Mis' State Senator Pettigrew, she chimed in.

"So was the park. So was paving Main Street. So was getting pure milk. So was cleaning up the slaughter house—parse them and they're both genders, all of them. Of course let's us take men into the Sodality," says she.

Mis' Sykes put her hand over her eyes.

"My g-g-grandmother organized and named Sodality," she said. "I can't bear to see a change."

"Cheer up, Mis' Sykes," I says, "you'll be a grandmother yourself some day. Can't you do a little something to let your grandchildren point back to? Awful selfish," I says, "not to give them something to brag about."

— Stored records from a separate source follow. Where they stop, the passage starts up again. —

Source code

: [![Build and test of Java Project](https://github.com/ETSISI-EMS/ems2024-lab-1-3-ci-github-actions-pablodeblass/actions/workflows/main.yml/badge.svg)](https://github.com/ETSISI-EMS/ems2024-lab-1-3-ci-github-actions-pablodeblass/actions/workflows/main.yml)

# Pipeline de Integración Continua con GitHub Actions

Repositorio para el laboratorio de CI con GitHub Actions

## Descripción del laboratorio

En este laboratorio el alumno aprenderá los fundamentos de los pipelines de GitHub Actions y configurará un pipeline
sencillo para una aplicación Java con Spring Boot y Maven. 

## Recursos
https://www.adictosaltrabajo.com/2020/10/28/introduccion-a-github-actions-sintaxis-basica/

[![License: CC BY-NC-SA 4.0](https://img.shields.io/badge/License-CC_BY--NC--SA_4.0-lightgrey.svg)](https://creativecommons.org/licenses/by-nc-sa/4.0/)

We didn't press the men proposition any more. We see it was too delicate. But bye and bye we talked it out, that we'd have a big meeting of everybody, men and women, and discuss over what the town needed, and what the Sodality ought to undertake.

"That'll be real democratic," says Mis' Sykes, contented. "We'll give everybody a chance to express their opinion—and then afterwards we can take up just what we please."

And we decided that was another reason for sending a delegate to the woman's convention, to get ahold of somebody, somehow, to come down to Friendship Village and talk to us.

"Be kind of nice to show off to somebody, too," says Mis' Fire Chief Merriman, complacent, "what a nice, neat, up-to-date little town we've got."

"Without the help of no great big clumsy convention either," Mis' Sykes stuck in.